The heterogeneity in the group with ASD highlights the importance of approaches that focus on examining individual differences in patterns of behavior. In our sample, one-half of the infants who developed ASD exhibited repeated failures over time, and demonstrated significantly lower receptive language at 36-months of age and earlier age of diagnosis. Although these subsamples are small and no other comparisons were statistically significant, some may be clinically significant, as is suggested by moderate-to-large effect sizes (Table V). Combined, these data suggest that a pattern of repeated failure to respond to one’s name in the second year of life may be associated with earlier emerging ASD and predictive of greater impairment by 36 months of age. Thus, it may be especially important to refer infants who consistently fail to respond to their names in the second year of life because they may be at risk not only for ASD but also for greater impairment by age 3 years. Future research with larger samples should investigate whether intervention history impacts rates of response to name.
There are several limitations to this study worth noting.
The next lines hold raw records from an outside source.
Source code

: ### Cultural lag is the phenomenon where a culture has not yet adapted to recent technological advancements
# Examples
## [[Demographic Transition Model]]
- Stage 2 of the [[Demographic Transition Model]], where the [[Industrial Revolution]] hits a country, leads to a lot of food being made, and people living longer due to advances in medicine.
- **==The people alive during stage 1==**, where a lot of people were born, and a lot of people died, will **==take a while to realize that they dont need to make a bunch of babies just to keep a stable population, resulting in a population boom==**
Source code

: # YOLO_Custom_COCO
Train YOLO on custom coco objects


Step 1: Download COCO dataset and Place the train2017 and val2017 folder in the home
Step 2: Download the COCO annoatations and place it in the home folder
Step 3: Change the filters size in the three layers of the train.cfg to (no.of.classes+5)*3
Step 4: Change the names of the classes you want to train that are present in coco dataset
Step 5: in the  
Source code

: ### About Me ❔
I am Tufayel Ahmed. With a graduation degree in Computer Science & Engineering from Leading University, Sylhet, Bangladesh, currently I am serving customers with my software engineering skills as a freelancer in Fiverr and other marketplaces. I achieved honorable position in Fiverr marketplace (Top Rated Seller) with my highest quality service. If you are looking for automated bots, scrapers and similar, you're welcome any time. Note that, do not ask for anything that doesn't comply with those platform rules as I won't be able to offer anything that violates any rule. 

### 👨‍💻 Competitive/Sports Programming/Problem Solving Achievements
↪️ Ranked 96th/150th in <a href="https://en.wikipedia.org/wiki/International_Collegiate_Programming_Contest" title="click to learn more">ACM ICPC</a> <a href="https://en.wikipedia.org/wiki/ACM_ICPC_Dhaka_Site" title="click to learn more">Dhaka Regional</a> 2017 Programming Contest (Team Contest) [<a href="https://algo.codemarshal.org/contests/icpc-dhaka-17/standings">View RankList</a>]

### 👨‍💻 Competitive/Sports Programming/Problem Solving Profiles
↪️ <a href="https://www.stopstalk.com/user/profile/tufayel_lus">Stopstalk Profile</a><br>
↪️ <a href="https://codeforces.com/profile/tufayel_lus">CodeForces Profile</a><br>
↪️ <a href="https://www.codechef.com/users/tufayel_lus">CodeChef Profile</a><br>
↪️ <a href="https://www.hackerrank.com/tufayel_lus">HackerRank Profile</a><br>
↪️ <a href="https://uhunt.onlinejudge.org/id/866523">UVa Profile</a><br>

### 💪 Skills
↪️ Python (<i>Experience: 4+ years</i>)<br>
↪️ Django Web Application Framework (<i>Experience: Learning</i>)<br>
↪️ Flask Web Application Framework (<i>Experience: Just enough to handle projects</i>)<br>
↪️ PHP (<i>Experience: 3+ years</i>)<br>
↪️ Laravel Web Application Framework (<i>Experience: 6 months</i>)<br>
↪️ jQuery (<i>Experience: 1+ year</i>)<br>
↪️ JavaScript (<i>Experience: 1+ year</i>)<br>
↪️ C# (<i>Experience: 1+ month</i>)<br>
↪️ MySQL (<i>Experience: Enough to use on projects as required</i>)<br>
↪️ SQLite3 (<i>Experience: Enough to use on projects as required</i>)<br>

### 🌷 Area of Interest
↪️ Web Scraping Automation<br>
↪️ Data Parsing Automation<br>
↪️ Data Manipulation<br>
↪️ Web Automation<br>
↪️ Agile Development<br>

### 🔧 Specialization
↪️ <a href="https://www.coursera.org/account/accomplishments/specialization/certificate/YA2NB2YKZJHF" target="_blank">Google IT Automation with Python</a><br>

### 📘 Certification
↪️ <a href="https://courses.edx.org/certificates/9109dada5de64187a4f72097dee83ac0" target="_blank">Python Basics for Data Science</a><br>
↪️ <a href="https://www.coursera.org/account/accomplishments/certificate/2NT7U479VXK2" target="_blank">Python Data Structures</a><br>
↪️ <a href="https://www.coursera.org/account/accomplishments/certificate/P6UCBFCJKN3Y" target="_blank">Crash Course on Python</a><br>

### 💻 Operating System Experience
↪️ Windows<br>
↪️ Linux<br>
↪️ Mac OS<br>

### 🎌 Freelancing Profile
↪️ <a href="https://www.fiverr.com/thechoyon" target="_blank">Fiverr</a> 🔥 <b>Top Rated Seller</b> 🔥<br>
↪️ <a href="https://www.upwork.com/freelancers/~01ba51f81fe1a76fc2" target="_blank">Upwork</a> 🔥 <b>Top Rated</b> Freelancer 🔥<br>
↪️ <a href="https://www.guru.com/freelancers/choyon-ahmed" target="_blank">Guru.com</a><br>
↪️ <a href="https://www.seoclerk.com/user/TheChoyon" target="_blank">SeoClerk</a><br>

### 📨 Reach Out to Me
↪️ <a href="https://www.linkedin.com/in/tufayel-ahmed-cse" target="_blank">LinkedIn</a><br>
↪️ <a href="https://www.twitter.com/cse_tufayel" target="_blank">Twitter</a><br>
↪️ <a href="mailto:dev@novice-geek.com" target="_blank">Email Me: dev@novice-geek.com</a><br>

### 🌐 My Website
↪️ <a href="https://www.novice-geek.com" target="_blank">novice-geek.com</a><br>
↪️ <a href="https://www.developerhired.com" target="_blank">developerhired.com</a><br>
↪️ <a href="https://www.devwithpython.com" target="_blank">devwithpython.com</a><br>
First, the sample of children with ASD was small, limiting our ability to estimate sensitivity and specificity reliably, to robustly evaluate subgroup differences within the ASD sample, and to extrapolate to the general pediatric population. Second, our definition of a failure on the response to name task differed from some previous studies, in that we used a stringent definition of “failure,” based on the task from which our measure was adapted,14 potentially resulting in inflated passing rates. Despite this, our overall findings are consistent with those of prior studies, but differences in methods make it difficult to compare exact rates of failure across samples.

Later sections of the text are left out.